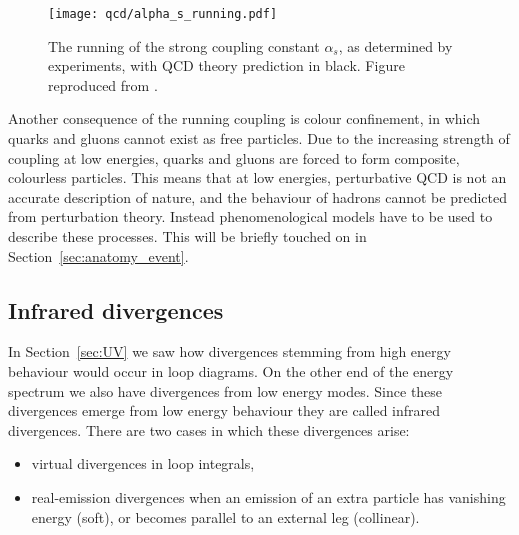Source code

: \documentclass[main.tex]{subfiles}
\begin{document}
    \begin{figure}
        \texttt{[image: qcd/alpha\_s\_running.pdf]}
        \caption{The running of the strong coupling constant $\alpha_{s}$,
        as determined by experiments, with QCD theory prediction in black.
        Figure reproduced from \cite{Workman:2022ynf}.}
        \label{fig:alpha_s_running}
    \end{figure}

    Another consequence of the running coupling
    is colour confinement, in which quarks and
    gluons cannot exist as free particles. Due
    to the increasing strength of coupling at low
    energies, quarks and gluons are forced to
    form composite, colourless particles. This means
    that at low energies, perturbative QCD
    is not an accurate description of nature,
    and the behaviour of hadrons cannot be predicted
    from perturbation theory. Instead phenomenological
    models have to be used to describe these processes.
    This will be briefly touched on in Section~\ref{sec:anatomy_event}.
    
\subsection{Infrared divergences}\label{sec:IR_divergences}
    In Section~\ref{sec:UV} we saw how divergences
    stemming from high energy behaviour would occur
    in loop diagrams. On the other end of the energy
    spectrum we also have divergences from low energy
    modes. Since these divergences emerge from low energy
    behaviour they are called infrared divergences. There
    are two cases in which these divergences arise:
    \begin{itemize}
        \item virtual divergences in loop integrals,
        \item real-emission divergences when an emission
    of an extra particle has vanishing energy (soft),
    or becomes parallel to an external leg (collinear).
    \end{itemize}
\end{document}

§ **WHAT THIS TASK INVOLVES**
All of the records above are to be written out exactly, minus their images.

§ **SOLVED EXERCISE**
Source code

: \documentclass[main.tex]{subfiles}
\begin{document}
    \begin{figure}
        \texttt{[image: qcd/alpha\_s\_running.pdf]}
        \caption{The running of the strong coupling constant $\alpha_{s}$,
        as determined by experiments, with QCD theory prediction in black.
        Figure reproduced from \cite{Workman:2022ynf}.}
        \label{fig:alpha_s_running}
    \end{figure}

    Another consequence of the running coupling
    is colour confinement, in which quarks and
    gluons cannot exist as free particles. Due
    to the increasing strength of coupling at low
    energies, quarks and gluons are forced to
    form composite, colourless particles. This means
    that at low energies, perturbative QCD
    is not an accurate description of nature,
    and the behaviour of hadrons cannot be predicted
    from perturbation theory. Instead phenomenological
    models have to be used to describe these processes.
    This will be briefly touched on in Section~\ref{sec:anatomy_event}.
    
\subsection{Infrared divergences}\label{sec:IR_divergences}
    In Section~\ref{sec:UV} we saw how divergences
    stemming from high energy behaviour would occur
    in loop diagrams. On the other end of the energy
    spectrum we also have divergences from low energy
    modes. Since these divergences emerge from low energy
    behaviour they are called infrared divergences. There
    are two cases in which these divergences arise:
    \begin{itemize}
        \item virtual divergences in loop integrals,
        \item real-emission divergences when an emission
    of an extra particle has vanishing energy (soft),
    or becomes parallel to an external leg (collinear).
    \end{itemize}
\end{document}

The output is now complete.